*** Opening GIVEN DATA ***

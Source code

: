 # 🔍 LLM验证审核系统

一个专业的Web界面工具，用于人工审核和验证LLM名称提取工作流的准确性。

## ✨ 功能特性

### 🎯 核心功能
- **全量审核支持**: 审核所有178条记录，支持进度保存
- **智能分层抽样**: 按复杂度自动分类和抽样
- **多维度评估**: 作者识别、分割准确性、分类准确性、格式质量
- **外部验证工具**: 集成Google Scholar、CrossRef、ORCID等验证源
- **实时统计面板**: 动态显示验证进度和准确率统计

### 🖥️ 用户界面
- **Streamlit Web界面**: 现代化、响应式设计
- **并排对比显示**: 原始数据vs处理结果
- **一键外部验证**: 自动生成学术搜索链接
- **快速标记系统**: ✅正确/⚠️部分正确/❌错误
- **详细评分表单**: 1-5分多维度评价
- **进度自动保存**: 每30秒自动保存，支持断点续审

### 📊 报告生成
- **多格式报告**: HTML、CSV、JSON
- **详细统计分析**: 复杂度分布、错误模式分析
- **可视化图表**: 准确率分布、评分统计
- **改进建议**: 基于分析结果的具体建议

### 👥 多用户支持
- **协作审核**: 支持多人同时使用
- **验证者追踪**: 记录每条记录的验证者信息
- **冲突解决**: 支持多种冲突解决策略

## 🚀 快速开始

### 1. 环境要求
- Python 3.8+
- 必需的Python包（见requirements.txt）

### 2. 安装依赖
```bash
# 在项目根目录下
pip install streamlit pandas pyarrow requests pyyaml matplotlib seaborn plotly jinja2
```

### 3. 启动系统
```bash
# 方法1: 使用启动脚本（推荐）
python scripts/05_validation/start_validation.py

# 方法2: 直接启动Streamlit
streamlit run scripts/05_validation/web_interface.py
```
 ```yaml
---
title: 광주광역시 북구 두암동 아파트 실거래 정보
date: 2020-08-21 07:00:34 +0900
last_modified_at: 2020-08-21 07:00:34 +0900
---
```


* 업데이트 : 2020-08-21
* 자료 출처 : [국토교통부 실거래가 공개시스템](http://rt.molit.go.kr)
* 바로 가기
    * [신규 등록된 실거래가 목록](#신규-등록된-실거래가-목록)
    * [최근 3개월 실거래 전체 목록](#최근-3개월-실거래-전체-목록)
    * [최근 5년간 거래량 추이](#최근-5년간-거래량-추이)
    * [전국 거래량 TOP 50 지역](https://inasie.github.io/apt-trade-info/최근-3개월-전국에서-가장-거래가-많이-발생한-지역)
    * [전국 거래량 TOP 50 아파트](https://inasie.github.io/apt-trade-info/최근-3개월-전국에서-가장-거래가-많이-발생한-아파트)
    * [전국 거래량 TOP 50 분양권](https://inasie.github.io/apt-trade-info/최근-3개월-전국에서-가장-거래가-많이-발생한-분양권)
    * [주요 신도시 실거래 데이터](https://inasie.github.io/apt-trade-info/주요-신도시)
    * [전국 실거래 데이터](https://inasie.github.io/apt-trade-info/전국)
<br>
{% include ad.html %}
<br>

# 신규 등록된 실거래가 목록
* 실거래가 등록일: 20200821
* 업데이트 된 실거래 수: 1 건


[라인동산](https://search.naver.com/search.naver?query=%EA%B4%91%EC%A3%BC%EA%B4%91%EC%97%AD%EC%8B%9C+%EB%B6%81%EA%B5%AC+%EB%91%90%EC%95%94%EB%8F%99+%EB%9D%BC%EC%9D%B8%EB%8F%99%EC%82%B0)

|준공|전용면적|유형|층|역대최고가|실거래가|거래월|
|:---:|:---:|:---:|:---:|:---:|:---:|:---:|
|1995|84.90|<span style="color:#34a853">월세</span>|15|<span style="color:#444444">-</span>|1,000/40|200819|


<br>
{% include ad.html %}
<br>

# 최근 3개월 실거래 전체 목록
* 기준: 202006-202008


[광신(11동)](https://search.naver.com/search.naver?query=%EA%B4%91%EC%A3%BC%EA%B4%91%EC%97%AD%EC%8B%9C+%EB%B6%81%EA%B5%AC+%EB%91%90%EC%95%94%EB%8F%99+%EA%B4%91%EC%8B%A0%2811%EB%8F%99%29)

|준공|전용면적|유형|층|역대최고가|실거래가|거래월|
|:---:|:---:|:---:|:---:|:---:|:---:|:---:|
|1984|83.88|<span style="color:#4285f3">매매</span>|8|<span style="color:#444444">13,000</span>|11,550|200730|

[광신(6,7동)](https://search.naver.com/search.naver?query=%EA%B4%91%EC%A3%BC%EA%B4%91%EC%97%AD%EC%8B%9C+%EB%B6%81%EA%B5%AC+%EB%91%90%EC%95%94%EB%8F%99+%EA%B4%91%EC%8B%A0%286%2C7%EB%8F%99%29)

*** Closing GIVEN DATA ***

● THE TASK: All lines that contain the word "color" must be copied from the records above.

● ANSWER BOX:
|1995|84.90|<span style="color:#34a853">월세</span>|15|<span style="color:#444444">-</span>|1,000/40|200819|
|1984|83.88|<span style="color:#4285f3">매매</span>|8|<span style="color:#444444">13,000</span>|11,550|200730|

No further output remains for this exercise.